Running the Content Categorization Process

This section discusses how to:

Identify data source folders and files.
Define a content source by creating a search definition, search category, and deploying the search definition and search category.
Associate a content source with a folder.
Run the content categorization process.

Page Name	Definition Name	Navigation	Usage
Categorized Content Source	EPPCM_CATG_SOURCE	Content Management > Categorized Content > Browse Folders Click a folder title link on the Browse Categorized Content page to navigate through the folder levels. Click a folder Properties link or click the Add Folder button at the appropriate folder level on the Browse Categorized Content page. Select the Categorized Content Source tab.	Associate an already defined content data source with the selected folder in categorized content.
Categorize Crawled Content	EPPCM_CATG_RUN	Content Management > Categorized Content > Categorize Crawled Content	To read index and build categorized content.
Process Scheduler Request	PRCSRQSTDLG	Content Management > Categorized Content > Categorize Crawled Content Click Run.	To run the content categorization Application Engine process.

Page Name

Definition Name

Navigation

Usage

Categorized Content Source

EPPCM_CATG_SOURCE

Content Management > Categorized Content > Browse Folders

Click a folder title link on the Browse Categorized Content page to navigate through the folder levels.

Click a folder Properties link or click the Add Folder button at the appropriate folder level on the Browse Categorized Content page.

Select the Categorized Content Source tab.

Associate an already defined content data source with the selected folder in categorized content.

Categorize Crawled Content

EPPCM_CATG_RUN

Content Management > Categorized Content > Categorize Crawled Content

To read index and build categorized content.

Process Scheduler Request

PRCSRQSTDLG

Content Management > Categorized Content > Categorize Crawled Content

Click Run.

To run the content categorization Application Engine process.

PeopleSoft Interaction Hub is integrated with Oracle search engine, so search definitions are used to specify exactly what is crawled.

Oracle search engine can crawl files or directories located on the server where search engine is installed or network file paths accessible by the server.

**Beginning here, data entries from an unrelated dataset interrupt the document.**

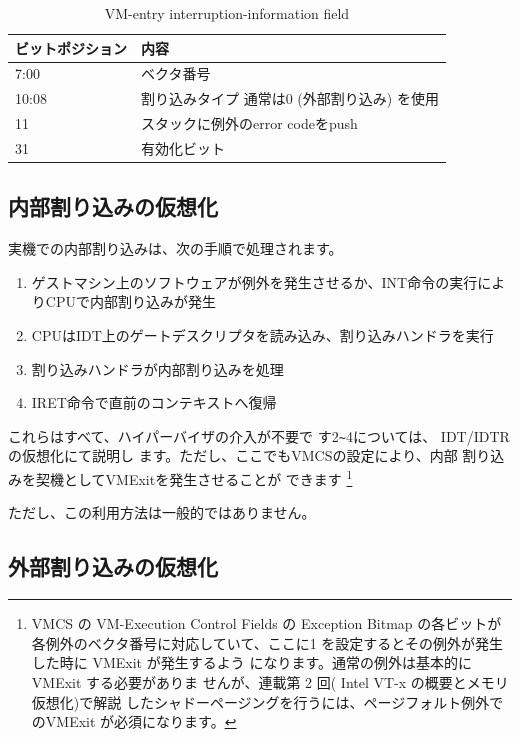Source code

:\begin{table}\centering
\begin{tabular}{|p{4.5cm}|p{10cm}|} \hline

ビットポジション & 内容 \\
\hline
7:00             & ベクタ番号 \\
\hline
10:08            & 割り込みタイプ 通常は0 (外部割り込み) を使用 \\
\hline
11               & スタックに例外のerror codeをpush \\
\hline
31               & 有効化ビット \\
\hline
\end{tabular}
\caption{VM-entry interruption-information field}
\label{tab1}
\end{table}

\subsection*{内部割り込みの仮想化}

 実機での内部割り込みは、次の手順で処理されます。

\begin{enumerate}

\item ゲストマシン上のソフトウェアが例外を発生させるか、INT命令の実行によりCPUで内部割り込みが発生
\item CPUはIDT上のゲートデスクリプタを読み込み、割り込みハンドラを実行
\item 割り込みハンドラが内部割り込みを処理
\item IRET命令で直前のコンテキストへ復帰
\end{enumerate}

 これらはすべて、ハイパーバイザの介入が不要で
す2\verb|~|4については、 IDT/IDTR の仮想化にて説明し
ます。ただし、ここでもVMCSの設定により、内部
割り込みを契機としてVMExitを発生させることが
できます
  \footnote{
  VMCS の VM-Execution Control Fields の Exception Bitmap
  の各ビットが各例外のベクタ番号に対応していて、ここに1
  を設定するとその例外が発生した時に VMExit が発生するよう
  になります。通常の例外は基本的に VMExit する必要がありま
  せんが、連載第 2 回( Intel VT-x の概要とメモリ仮想化)で解説
  したシャドーページングを行うには、ページフォルト例外で
  のVMExit が必須になります。
  }

ただし、この利用方法は一般的ではありません。

\subsection*{外部割り込みの仮想化}


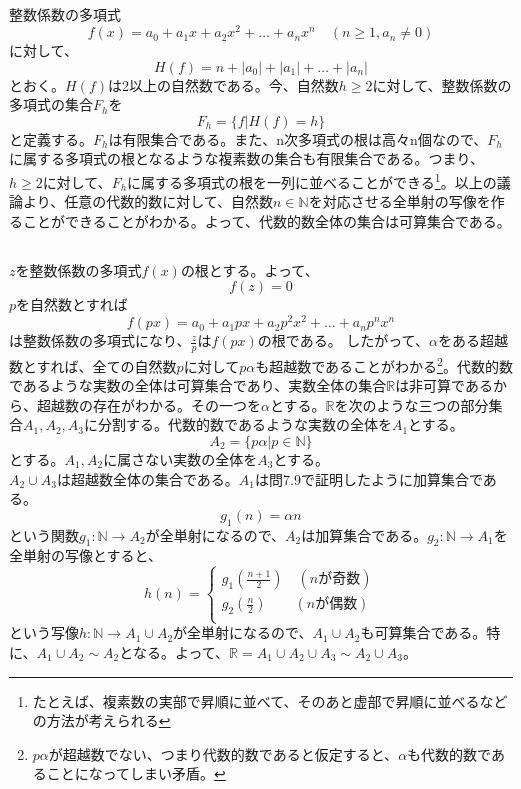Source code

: \documentclass{jsarticle}
\begin{document}
\subsection{}
整数係数の多項式\[f(x)=a_0+a_1x+a_2x^2+\dots+a_nx^n\quad(n\geq 1, a_n\neq0)\]に対して、\[H(f)=n+|a_0|+|a_1|+\dots+|a_n|\]とおく。$H(f)$は2以上の自然数である。今、自然数$h\geq2$に対して、整数係数の多項式の集合$F_h$を
\[F_h=\{f|H(f)=h\}\]
と定義する。$F_h$は有限集合である。また、n次多項式の根は高々n個なので、$F_h$に属する多項式の根となるような複素数の集合も有限集合である。つまり、$h\geq 2$に対して、$F_h$に属する多項式の根を一列に並べることができる\footnote{たとえば、複素数の実部で昇順に並べて、そのあと虚部で昇順に並べるなどの方法が考えられる}。以上の議論より、任意の代数的数に対して、自然数$n\in\mathbb{N}$を対応させる全単射の写像を作ることができることがわかる。よって、代数的数全体の集合は可算集合である。


\subsection{}
$z$を整数係数の多項式$f(x)$の根とする。よって、
\[f(z)=0\]
$p$を自然数とすれば\[f(px)=a_0+a_1px+a_2p^2x^2+\dots+a_np^nx^n\]は整数係数の多項式になり、$\frac{z}{p}$は$f(px)$の根である。
したがって、$\alpha$をある超越数とすれば、全ての自然数$p$に対して$p\alpha$も超越数であることがわかる\footnote{$p\alpha$が超越数でない、つまり代数的数であると仮定すると、$\alpha$も代数的数であることになってしまい矛盾。}。代数的数であるような実数の全体は可算集合であり、実数全体の集合$\mathbb{R}$は非可算であるから、超越数の存在がわかる。その一つを$\alpha$とする。$\mathbb{R}$を次のような三つの部分集合$A_1,A_2,A_3$に分割する。代数的数であるような実数の全体を$A_1$とする。\[A_2=\{p\alpha|p\in \mathbb{N}\}\]とする。$A_1,A_2$に属さない実数の全体を$A_3$とする。\\
$A_2\cup A_3$は超越数全体の集合である。$A_1$は問7.9で証明したように加算集合である。
\[g_1(n)=\alpha n\]
という関数$g_1:\mathbb{N}\to A_2$が全単射になるので、$A_2$は加算集合である。$g_2:\mathbb{N}\to A_1$を全単射の写像とすると、
\[h(n)=
\begin{cases}
g_1(\frac{n+1}{2})\quad(nが奇数)\\
g_2(\frac{n}{2})\qquad(nが偶数)\\
\end{cases}
\]
という写像$h:\mathbb{N}\to A_1\cup A_2$が全単射になるので、$A_1\cup A_2$も可算集合である。特に、$A_1\cup A_2\sim A_2$となる。よって、$\mathbb{R}=A_1\cup A_2\cup A_3\sim A_2\cup A_3$。
\end{document}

Also, search engine can crawl a web server.

Before running the Application Engine process, you should become familiar with the folder hierarchy and documents available on the source system. You will want to examine the source system to determine:

The root folder in which to begin the crawl.
The depth to which you want the crawler to crawl.
The type of documents you want to retrieve.

See the product documentation for PeopleTools: Search Technology, “Creating File Source Search Definitions,” Specifying File Source General Settings.

See the product documentation for PeopleTools: Search Technology, “Creating Web Source Search Definitions,” Specifying Web Source General Settings.

The Oracle default document types for crawling are:

PDF
HTML
TXT (plain text)
Microsoft Word
Microsoft Excel
Microsoft PowerPoint

See the product documentation for PeopleTools: Search Technology, “Creating File Source Search Definitions,” Specifying Document Types.

See the product documentation for PeopleTools: Search Technology, “Creating Web Source Search Definitions,” Specifying Document Types.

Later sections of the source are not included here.